**RECORDS PROVIDED**

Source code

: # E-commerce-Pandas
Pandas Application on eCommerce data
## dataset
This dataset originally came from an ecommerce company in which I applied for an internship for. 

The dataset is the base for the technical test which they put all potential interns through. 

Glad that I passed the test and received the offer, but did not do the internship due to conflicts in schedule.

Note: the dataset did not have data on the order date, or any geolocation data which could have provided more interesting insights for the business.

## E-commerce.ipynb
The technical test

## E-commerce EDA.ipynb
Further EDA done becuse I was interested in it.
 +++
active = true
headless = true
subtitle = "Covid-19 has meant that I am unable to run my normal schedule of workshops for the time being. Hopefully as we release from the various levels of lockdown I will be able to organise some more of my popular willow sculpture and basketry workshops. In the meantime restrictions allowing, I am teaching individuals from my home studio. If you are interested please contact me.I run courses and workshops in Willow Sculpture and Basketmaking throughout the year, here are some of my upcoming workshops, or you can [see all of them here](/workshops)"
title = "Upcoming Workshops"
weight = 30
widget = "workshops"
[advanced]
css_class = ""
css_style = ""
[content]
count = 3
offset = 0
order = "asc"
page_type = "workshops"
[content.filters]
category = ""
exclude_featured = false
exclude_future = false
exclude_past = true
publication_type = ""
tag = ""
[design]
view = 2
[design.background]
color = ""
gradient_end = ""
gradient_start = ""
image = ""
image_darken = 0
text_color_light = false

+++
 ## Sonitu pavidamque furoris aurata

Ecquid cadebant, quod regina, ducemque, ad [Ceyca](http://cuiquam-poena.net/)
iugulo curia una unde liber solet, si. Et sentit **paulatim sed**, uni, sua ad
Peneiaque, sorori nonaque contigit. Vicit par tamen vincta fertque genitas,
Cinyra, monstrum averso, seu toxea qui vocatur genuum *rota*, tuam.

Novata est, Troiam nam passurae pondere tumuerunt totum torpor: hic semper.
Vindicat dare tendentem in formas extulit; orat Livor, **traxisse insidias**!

* * *

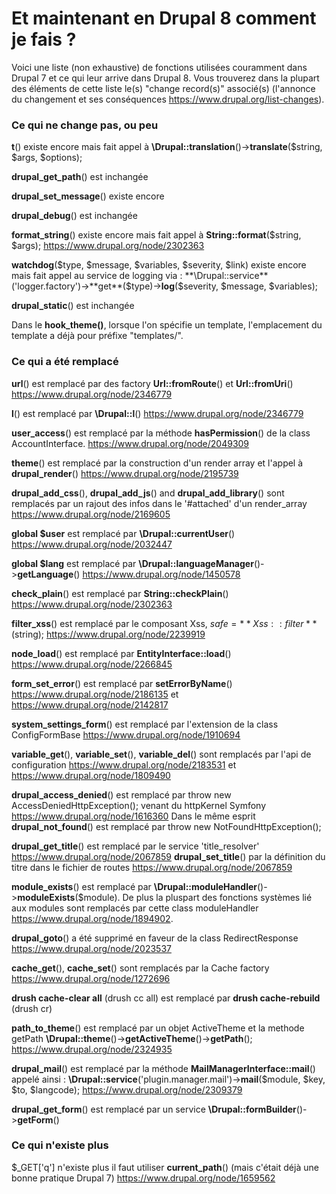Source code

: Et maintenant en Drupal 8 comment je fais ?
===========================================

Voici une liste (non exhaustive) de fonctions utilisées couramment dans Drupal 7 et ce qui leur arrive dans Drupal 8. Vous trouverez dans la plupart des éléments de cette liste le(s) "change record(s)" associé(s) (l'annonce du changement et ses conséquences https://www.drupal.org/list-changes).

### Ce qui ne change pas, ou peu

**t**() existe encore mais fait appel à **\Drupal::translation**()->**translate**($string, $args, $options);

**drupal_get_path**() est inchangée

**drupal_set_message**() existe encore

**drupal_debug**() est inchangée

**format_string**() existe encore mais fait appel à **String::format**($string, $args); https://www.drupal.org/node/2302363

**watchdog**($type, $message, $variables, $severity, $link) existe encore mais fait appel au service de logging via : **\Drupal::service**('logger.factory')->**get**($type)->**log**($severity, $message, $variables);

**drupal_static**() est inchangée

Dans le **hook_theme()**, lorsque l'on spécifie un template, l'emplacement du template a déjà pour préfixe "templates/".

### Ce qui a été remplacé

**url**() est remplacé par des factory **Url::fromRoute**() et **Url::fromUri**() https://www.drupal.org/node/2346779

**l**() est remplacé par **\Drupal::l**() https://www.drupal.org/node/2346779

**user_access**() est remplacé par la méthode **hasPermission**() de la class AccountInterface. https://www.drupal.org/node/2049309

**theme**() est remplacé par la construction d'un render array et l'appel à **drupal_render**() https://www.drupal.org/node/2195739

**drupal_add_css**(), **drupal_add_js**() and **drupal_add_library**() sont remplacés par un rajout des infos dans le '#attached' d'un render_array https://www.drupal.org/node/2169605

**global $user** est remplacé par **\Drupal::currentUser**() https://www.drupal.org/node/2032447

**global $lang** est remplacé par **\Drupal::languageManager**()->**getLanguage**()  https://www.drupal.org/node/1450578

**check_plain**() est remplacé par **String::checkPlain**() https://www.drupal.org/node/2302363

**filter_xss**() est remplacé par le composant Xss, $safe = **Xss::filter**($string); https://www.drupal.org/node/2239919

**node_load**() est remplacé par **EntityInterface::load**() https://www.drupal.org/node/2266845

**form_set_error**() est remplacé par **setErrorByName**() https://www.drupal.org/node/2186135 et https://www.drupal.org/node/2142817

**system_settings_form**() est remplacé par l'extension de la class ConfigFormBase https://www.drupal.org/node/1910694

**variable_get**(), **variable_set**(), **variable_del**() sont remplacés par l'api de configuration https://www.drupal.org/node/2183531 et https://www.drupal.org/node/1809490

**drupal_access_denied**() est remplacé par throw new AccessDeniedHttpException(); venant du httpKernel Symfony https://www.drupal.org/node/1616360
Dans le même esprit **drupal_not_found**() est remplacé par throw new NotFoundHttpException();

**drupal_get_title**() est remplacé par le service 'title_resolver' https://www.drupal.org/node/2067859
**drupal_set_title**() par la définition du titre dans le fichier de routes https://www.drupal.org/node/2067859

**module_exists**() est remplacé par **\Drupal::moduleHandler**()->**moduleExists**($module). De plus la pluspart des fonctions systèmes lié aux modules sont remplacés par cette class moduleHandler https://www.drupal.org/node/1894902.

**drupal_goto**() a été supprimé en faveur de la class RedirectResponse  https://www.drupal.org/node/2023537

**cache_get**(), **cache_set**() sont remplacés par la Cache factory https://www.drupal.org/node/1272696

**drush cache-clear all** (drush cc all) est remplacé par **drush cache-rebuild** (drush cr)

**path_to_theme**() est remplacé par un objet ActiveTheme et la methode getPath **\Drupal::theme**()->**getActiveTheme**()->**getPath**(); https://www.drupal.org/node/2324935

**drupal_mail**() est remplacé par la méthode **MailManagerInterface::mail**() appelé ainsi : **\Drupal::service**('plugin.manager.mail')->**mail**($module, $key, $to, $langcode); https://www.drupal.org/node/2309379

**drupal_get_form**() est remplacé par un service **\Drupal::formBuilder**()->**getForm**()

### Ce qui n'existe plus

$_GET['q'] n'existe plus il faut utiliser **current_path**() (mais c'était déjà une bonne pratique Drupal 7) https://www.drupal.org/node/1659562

---

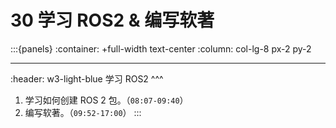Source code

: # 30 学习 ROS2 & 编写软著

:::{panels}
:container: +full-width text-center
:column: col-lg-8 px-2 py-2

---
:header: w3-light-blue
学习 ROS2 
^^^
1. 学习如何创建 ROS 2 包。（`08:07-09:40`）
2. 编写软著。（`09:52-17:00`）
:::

**PROMPT**
For this exercise, copy each line from the listing above that has the word "false".

**RESULT**
exclude_featured = false
exclude_future = false
text_color_light = false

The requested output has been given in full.